Top of Given records

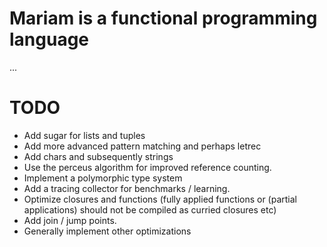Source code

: # Mariam is a functional programming language
...
# TODO
- Add sugar for lists and tuples
- Add more advanced pattern matching and perhaps letrec
- Add chars and subsequently strings
- Use the perceus algorithm for improved reference counting.
- Implement a polymorphic type system
- Add a tracing collector for benchmarks / learning.
- Optimize closures and functions (fully applied functions or (partial applications) should not be compiled as curried closures etc)
- Add join / jump points.
- Generally implement other optimizations
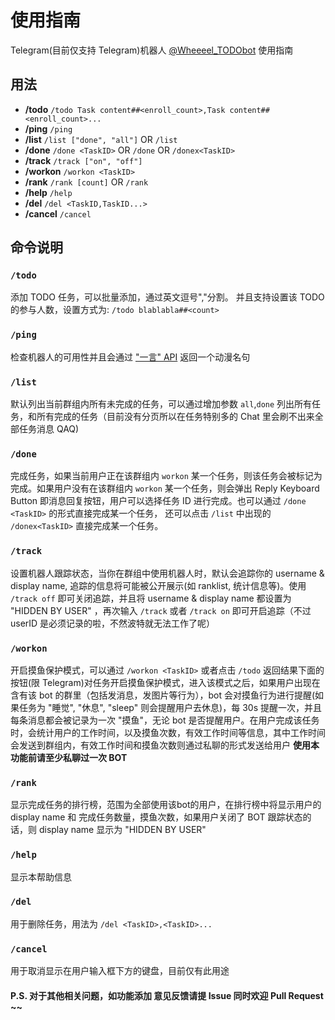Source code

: 使用指南
====

Telegram(目前仅支持 Telegram)机器人 [@Wheeeel_TODObot](https://t.me/Wheeeel_TODObot) 使用指南

## 用法
* **/todo** `/todo Task content##<enroll_count>,Task content##<enroll_count>...`
* **/ping** `/ping`
* **/list** `/list ["done", "all"]` OR `/list`
* **/done** `/done <TaskID>` OR `/done` OR `/donex<TaskID>`
* **/track** `/track ["on", "off"]`
* **/workon** `/workon <TaskID>`
* **/rank** `/rank [count]` OR `/rank`
* **/help** `/help`
* **/del** `/del <TaskID,TaskID...>`
* **/cancel** `/cancel`

## 命令说明

### `/todo` 
添加 TODO 任务，可以批量添加，通过英文逗号","分割。 并且支持设置该 TODO 的参与人数，设置方式为: `/todo blablabla##<count>`
### `/ping` 
检查机器人的可用性并且会通过 ["一言" API](https://hitokoto.cn/api) 返回一个动漫名句
### `/list` 
默认列出当前群组内所有未完成的任务，可以通过增加参数 `all`,`done` 列出所有任务，和所有完成的任务（目前没有分页所以在任务特别多的 Chat 里会刷不出来全部任务消息 QAQ)
### `/done` 
完成任务，如果当前用户正在该群组内 `workon` 某一个任务，则该任务会被标记为完成。如果用户没有在该群组内 `workon` 某一个任务，则会弹出 Reply Keyboard Button 即消息回复按钮，用户可以选择任务 ID 进行完成。也可以通过 `/done <TaskID>` 的形式直接完成某一个任务， 还可以点击 `/list` 中出现的 `/donex<TaskID>` 直接完成某一个任务。
### `/track`
设置机器人跟踪状态，当你在群组中使用机器人时，默认会追踪你的 username & display name, 追踪的信息将可能被公开展示(如 ranklist, 统计信息等)。使用 `/track off` 即可关闭追踪，并且将 username & display name 都设置为 "HIDDEN BY USER" ，再次输入 `/track` 或者 `/track on` 即可开启追踪（不过 userID 是必须记录的啦，不然波特就无法工作了呢）
### `/workon`
开启摸鱼保护模式，可以通过 `/workon <TaskID>` 或者点击 `/todo` 返回结果下面的按钮(限 Telegram)对任务开启摸鱼保护模式，进入该模式之后，如果用户出现在含有该 bot 的群里（包括发消息，发图片等行为），bot 会对摸鱼行为进行提醒(如果任务为 "睡觉", "休息", "sleep" 则会提醒用户去休息)，每 30s 提醒一次，并且每条消息都会被记录为一次 "摸鱼"，无论 bot 是否提醒用户。在用户完成该任务时，会统计用户的工作时间，以及摸鱼次数，有效工作时间等信息，其中工作时间会发送到群组内，有效工作时间和摸鱼次数则通过私聊的形式发送给用户  **使用本功能前请至少私聊过一次 BOT**
### `/rank`
显示完成任务的排行榜，范围为全部使用该bot的用户，在排行榜中将显示用户的 display name 和 完成任务数量，摸鱼次数，如果用户关闭了 BOT 跟踪状态的话，则 display name 显示为 "HIDDEN BY USER"
### `/help`
显示本帮助信息
### `/del`
用于删除任务，用法为 `/del <TaskID>,<TaskID>...`
### `/cancel`
用于取消显示在用户输入框下方的键盘，目前仅有此用途


#### P.S. 对于其他相关问题，如功能添加 意见反馈请提 Issue 同时欢迎 Pull Request ~~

Bottom of Given records

Repeat every entry above precisely, leaving each picture out.

Source code

: # Mariam is a functional programming language
...
# TODO
- Add sugar for lists and tuples
- Add more advanced pattern matching and perhaps letrec
- Add chars and subsequently strings
- Use the perceus algorithm for improved reference counting.
- Implement a polymorphic type system
- Add a tracing collector for benchmarks / learning.
- Optimize closures and functions (fully applied functions or (partial applications) should not be compiled as curried closures etc)
- Add join / jump points.
- Generally implement other optimizations
Source code

: 使用指南
====

Telegram(目前仅支持 Telegram)机器人 [@Wheeeel_TODObot](https://t.me/Wheeeel_TODObot) 使用指南

## 用法
* **/todo** `/todo Task content##<enroll_count>,Task content##<enroll_count>...`
* **/ping** `/ping`
* **/list** `/list ["done", "all"]` OR `/list`
* **/done** `/done <TaskID>` OR `/done` OR `/donex<TaskID>`
* **/track** `/track ["on", "off"]`
* **/workon** `/workon <TaskID>`
* **/rank** `/rank [count]` OR `/rank`
* **/help** `/help`
* **/del** `/del <TaskID,TaskID...>`
* **/cancel** `/cancel`

## 命令说明

### `/todo` 
添加 TODO 任务，可以批量添加，通过英文逗号","分割。 并且支持设置该 TODO 的参与人数，设置方式为: `/todo blablabla##<count>`
### `/ping` 
检查机器人的可用性并且会通过 ["一言" API](https://hitokoto.cn/api) 返回一个动漫名句
### `/list` 
默认列出当前群组内所有未完成的任务，可以通过增加参数 `all`,`done` 列出所有任务，和所有完成的任务（目前没有分页所以在任务特别多的 Chat 里会刷不出来全部任务消息 QAQ)
### `/done` 
完成任务，如果当前用户正在该群组内 `workon` 某一个任务，则该任务会被标记为完成。如果用户没有在该群组内 `workon` 某一个任务，则会弹出 Reply Keyboard Button 即消息回复按钮，用户可以选择任务 ID 进行完成。也可以通过 `/done <TaskID>` 的形式直接完成某一个任务， 还可以点击 `/list` 中出现的 `/donex<TaskID>` 直接完成某一个任务。
### `/track`
设置机器人跟踪状态，当你在群组中使用机器人时，默认会追踪你的 username & display name, 追踪的信息将可能被公开展示(如 ranklist, 统计信息等)。使用 `/track off` 即可关闭追踪，并且将 username & display name 都设置为 "HIDDEN BY USER" ，再次输入 `/track` 或者 `/track on` 即可开启追踪（不过 userID 是必须记录的啦，不然波特就无法工作了呢）
### `/workon`
开启摸鱼保护模式，可以通过 `/workon <TaskID>` 或者点击 `/todo` 返回结果下面的按钮(限 Telegram)对任务开启摸鱼保护模式，进入该模式之后，如果用户出现在含有该 bot 的群里（包括发消息，发图片等行为），bot 会对摸鱼行为进行提醒(如果任务为 "睡觉", "休息", "sleep" 则会提醒用户去休息)，每 30s 提醒一次，并且每条消息都会被记录为一次 "摸鱼"，无论 bot 是否提醒用户。在用户完成该任务时，会统计用户的工作时间，以及摸鱼次数，有效工作时间等信息，其中工作时间会发送到群组内，有效工作时间和摸鱼次数则通过私聊的形式发送给用户  **使用本功能前请至少私聊过一次 BOT**
### `/rank`
显示完成任务的排行榜，范围为全部使用该bot的用户，在排行榜中将显示用户的 display name 和 完成任务数量，摸鱼次数，如果用户关闭了 BOT 跟踪状态的话，则 display name 显示为 "HIDDEN BY USER"
### `/help`
显示本帮助信息
### `/del`
用于删除任务，用法为 `/del <TaskID>,<TaskID>...`
### `/cancel`
用于取消显示在用户输入框下方的键盘，目前仅有此用途


#### P.S. 对于其他相关问题，如功能添加 意见反馈请提 Issue 同时欢迎 Pull Request ~~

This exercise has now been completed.